Anyway, attempt number two…
Well, the last time I wrote a blog, I was training for the marathon and found it a great way of updating myself with where I was at with certain things as much as everyone else and as I’ve now got this new website which I’m very grateful for the help with ( Thanks you so much again. My other one couldn’t open on I pads or phones…not great in these times), I thought I could update my creative pursuits.
This has certainly been the year for ploughing the fields as the title above suggests. I feel I’ve been getting my hands dirty and really digging in to try and prepare something great for a later date. I feel Like I’ve been ready for the moment, I hope that I’ll reap some sort of harvest of recognition for the effort I’ve been putting in to both my acting career and my writing.

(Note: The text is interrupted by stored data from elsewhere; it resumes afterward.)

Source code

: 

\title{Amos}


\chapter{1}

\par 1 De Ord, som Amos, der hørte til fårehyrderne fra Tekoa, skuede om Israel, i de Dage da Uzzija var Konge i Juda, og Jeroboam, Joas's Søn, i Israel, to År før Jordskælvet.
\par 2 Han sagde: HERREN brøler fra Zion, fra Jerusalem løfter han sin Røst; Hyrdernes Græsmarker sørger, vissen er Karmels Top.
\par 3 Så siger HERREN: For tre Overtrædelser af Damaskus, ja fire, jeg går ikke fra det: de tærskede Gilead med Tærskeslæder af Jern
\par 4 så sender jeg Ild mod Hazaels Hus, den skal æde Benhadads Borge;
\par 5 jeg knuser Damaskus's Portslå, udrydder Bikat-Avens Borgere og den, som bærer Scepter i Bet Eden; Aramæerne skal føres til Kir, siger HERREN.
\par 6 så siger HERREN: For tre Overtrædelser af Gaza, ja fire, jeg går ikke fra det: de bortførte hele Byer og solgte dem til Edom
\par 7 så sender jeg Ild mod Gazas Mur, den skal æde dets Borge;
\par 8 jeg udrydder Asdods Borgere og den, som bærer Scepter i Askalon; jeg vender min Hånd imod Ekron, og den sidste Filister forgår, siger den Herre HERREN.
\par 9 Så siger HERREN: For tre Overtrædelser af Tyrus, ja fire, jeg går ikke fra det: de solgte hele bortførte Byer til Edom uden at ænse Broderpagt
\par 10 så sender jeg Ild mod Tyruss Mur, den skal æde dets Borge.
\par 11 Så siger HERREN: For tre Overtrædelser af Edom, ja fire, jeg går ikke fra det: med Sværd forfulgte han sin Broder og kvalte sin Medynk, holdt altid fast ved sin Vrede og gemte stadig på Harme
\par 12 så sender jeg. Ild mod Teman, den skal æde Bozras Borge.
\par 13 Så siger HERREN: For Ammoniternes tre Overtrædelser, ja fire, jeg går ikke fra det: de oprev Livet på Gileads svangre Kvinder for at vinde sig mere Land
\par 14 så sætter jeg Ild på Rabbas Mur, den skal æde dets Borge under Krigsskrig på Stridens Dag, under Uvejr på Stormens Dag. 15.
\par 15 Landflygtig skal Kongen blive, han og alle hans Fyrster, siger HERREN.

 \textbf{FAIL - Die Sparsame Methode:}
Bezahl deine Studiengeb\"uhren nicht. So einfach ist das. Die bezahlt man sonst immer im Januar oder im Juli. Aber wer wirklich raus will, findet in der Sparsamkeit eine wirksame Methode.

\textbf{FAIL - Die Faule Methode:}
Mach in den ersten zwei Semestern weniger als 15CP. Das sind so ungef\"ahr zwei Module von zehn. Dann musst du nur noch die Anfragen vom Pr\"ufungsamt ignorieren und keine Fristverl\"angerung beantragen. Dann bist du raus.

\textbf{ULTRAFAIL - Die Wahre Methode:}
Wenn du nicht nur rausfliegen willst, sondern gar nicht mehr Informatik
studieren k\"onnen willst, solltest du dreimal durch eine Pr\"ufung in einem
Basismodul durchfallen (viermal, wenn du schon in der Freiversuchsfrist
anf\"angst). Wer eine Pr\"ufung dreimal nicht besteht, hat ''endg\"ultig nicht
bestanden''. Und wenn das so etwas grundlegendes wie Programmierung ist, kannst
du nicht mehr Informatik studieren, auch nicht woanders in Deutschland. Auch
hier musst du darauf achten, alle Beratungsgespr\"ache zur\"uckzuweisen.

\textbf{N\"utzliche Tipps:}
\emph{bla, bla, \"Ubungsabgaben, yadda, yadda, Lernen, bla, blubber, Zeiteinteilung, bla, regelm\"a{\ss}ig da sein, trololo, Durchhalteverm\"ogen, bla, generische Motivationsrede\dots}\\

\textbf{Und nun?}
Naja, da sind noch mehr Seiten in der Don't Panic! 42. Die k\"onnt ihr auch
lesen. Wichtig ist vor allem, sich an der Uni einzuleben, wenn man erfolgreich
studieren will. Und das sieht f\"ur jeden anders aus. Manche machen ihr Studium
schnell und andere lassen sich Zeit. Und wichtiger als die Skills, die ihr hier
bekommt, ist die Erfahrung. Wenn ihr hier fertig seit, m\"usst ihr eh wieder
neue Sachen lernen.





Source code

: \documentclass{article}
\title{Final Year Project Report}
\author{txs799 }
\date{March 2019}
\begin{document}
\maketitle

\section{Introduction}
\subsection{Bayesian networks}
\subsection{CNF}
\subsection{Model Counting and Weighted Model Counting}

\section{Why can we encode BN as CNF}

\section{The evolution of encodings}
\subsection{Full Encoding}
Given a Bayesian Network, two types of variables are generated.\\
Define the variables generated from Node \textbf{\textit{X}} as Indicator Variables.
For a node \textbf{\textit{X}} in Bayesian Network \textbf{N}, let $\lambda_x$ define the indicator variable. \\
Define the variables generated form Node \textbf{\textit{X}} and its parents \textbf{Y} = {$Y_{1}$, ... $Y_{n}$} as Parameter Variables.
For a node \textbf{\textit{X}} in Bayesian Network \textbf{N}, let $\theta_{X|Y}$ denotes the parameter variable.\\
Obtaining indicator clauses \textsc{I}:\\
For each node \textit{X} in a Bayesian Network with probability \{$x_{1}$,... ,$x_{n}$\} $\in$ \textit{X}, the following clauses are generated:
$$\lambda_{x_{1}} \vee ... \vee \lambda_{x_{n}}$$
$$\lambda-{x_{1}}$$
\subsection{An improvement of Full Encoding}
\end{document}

On the one hand all I can see are returned plays, rejections, getting close to jobs, and utter disappointments in everything I am trying to achieve in my professional life. However, on the other hand, I see three plays that have been written, progression in my work, that I have still continued to contribute financially to my family life maintaining myself as an actress, whether that be commercials, t.v, film or corporate and that actually success is something hard to stick a badge on and that whatever seeds I’ve scattered, nothing is wasted in time and effort.

Well these are the new seeds I’m sowing. On Thursday, I’m gathering a group of friends together who have very kindly agreed to read through my comedy drama. I need to hear whether it is…erm…actually erm..funny and then, if it is, then I’m keen to film it or record it for radio. Other news is that I have a new writing partner (I say new…I’ve never actually had one before, the very funny Ruth D’Silva) We will be messing around and creating havoc soon, watch this space. It’s very exciting. Playwriting class is about to end this term and once again has been inspiring and enjoyable and all who sail in the ship on a wednesday morning continue to provide anchor, buoyancy and udder when the stormy seas prevail.
I cannot imagine where my creativity would have landed without it and especially in the early days when I was recovering from vocal surgery and could not express myself.
Last but certainly not least, I’m actually re visiting that time and working on a new piece with the writer Jo Harper about losing my voice and how I overcame the adversity, found another muscle to work and ran the marathon. We’re collating material and Jo is working out how it can all piece together. Our first port of call is the Bush Theatre’s submission window for Theatre makers, so we need to get our proposal in about two weeks. Either way, we want to get the show moving and both have a good feeling about it.
So, I’ve just had a look at info on the Van Gogh painting, ‘The Sower’ above and found this quote from the man himself when talking about how he held laborers up to a high standard of how dedicatedly he should approach painting.

One must undertake with confidence, with a certain assurance that one is doing a reasonable thing, like the farmer who drives his plow… (one who) drags the harrow behind himself. If one hasn’t a horse, one is one’s own horse.” Well said Vincent! I’ll keep sowing then. I guess I’m the horse pulling my stuff along, but I’m feeling strong so can cope…..back to work and keep moving and onwards! Oh and on another lighter note, I’m pencilled for an ad. crossing fingers for it before christmas. Wonder if Vincent would say it’s a HB pencil or 4B…I never know how heavy they really press on them these days!!